Saved entries:
■ ■ ■

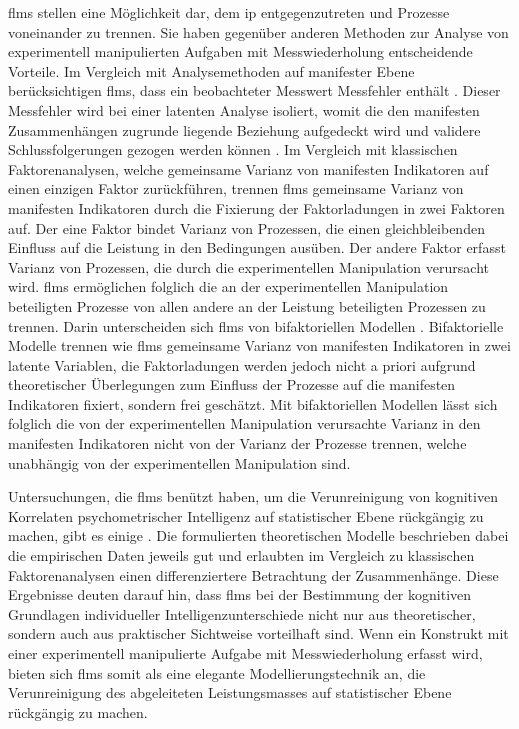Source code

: \documentclass[11pt, twoside, a4paper]{book}		%
\begin{document}
\glspl{flm} stellen eine Möglichkeit dar, dem \gls{ip} entgegenzutreten und Prozesse voneinander zu trennen. Sie haben gegenüber anderen Methoden zur Analyse von experimentell manipulierten Aufgaben mit Messwiederholung entscheidende Vorteile.
Im Vergleich mit Analysemethoden auf manifester Ebene berücksichtigen \glspl{flm}, dass ein beobachteter Messwert Messfehler enthält \citep{Moosbrugger2007}. Dieser Messfehler wird bei einer latenten Analyse isoliert, womit die den manifesten Zusammenhängen zugrunde liegende Beziehung aufgedeckt wird und validere Schlussfolgerungen gezogen werden können \citep[S. 9]{Kline2011}.
Im Vergleich mit klassischen Faktorenanalysen, welche gemeinsame Varianz von manifesten Indikatoren auf einen einzigen Faktor zurückführen, trennen \glspl{flm} gemeinsame Varianz von manifesten Indikatoren durch die Fixierung der Faktorladungen in zwei Faktoren auf. 
Der eine Faktor bindet Varianz von Prozessen, die einen gleichbleibenden Einfluss auf die Leistung in den Bedingungen ausüben. Der andere Faktor erfasst Varianz von Prozessen, die durch die experimentellen Manipulation verursacht wird.
\glspl{flm} ermöglichen folglich die an der experimentellen Manipulation beteiligten Prozesse von allen andere an der Leistung beteiligten Prozessen zu trennen.
Darin unterscheiden sich \glspl{flm} von bifaktoriellen Modellen \citep[z.~B.][]{Moosbrugger2006, Schweizer2010}. Bifaktorielle Modelle trennen wie \glspl{flm} gemeinsame Varianz von manifesten Indikatoren in zwei latente Variablen, die Faktorladungen werden jedoch nicht a priori aufgrund theoretischer Überlegungen zum Einfluss der Prozesse auf die manifesten Indikatoren fixiert, sondern frei geschätzt. Mit bifaktoriellen Modellen lässt sich folglich die von der experimentellen Manipulation verursachte Varianz in den manifesten Indikatoren nicht von der Varianz der Prozesse trennen, welche unabhängig von der experimentellen Manipulation sind.

Untersuchungen, die \glspl{flm} benützt haben, um die Verunreinigung von kognitiven Korrelaten psychometrischer Intelligenz auf statistischer Ebene rückgängig zu machen, gibt es einige \citep[z.~B.][]{Ren2013, Schweizer2007, Stankov2007, Wang2015}. Die formulierten theoretischen Modelle beschrieben dabei die empirischen Daten jeweils gut und erlaubten im Vergleich zu klassischen Faktorenanalysen einen differenziertere Betrachtung der Zusammenhänge. Diese Ergebnisse deuten darauf hin, dass \glspl{flm} bei der Bestimmung der kognitiven Grundlagen individueller Intelligenzunterschiede nicht nur aus theoretischer, sondern auch aus praktischer Sichtweise vorteilhaft sind.
Wenn ein Konstrukt mit einer experimentell manipulierte Aufgabe mit Messwiederholung erfasst wird, bieten sich \glspl{flm} \citep[z.~B.][]{Schweizer2006a, Schweizer2006b, Schweizer2007, Schweizer2008, Schweizer2009a} somit als eine elegante Modellierungstechnik an, die Verunreinigung des abgeleiteten Leistungsmasses auf statistischer Ebene rückgängig zu machen.
\end{document}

■ ■ ■

• Your goal: Please report every line among the entries that includes "theoretischer".

• Expected output:
Darin unterscheiden sich \glspl{flm} von bifaktoriellen Modellen \citep[z.~B.][]{Moosbrugger2006, Schweizer2010}. Bifaktorielle Modelle trennen wie \glspl{flm} gemeinsame Varianz von manifesten Indikatoren in zwei latente Variablen, die Faktorladungen werden jedoch nicht a priori aufgrund theoretischer Überlegungen zum Einfluss der Prozesse auf die manifesten Indikatoren fixiert, sondern frei geschätzt. Mit bifaktoriellen Modellen lässt sich folglich die von der experimentellen Manipulation verursachte Varianz in den manifesten Indikatoren nicht von der Varianz der Prozesse trennen, welche unabhängig von der experimentellen Manipulation sind.
Untersuchungen, die \glspl{flm} benützt haben, um die Verunreinigung von kognitiven Korrelaten psychometrischer Intelligenz auf statistischer Ebene rückgängig zu machen, gibt es einige \citep[z.~B.][]{Ren2013, Schweizer2007, Stankov2007, Wang2015}. Die formulierten theoretischen Modelle beschrieben dabei die empirischen Daten jeweils gut und erlaubten im Vergleich zu klassischen Faktorenanalysen einen differenziertere Betrachtung der Zusammenhänge. Diese Ergebnisse deuten darauf hin, dass \glspl{flm} bei der Bestimmung der kognitiven Grundlagen individueller Intelligenzunterschiede nicht nur aus theoretischer, sondern auch aus praktischer Sichtweise vorteilhaft sind.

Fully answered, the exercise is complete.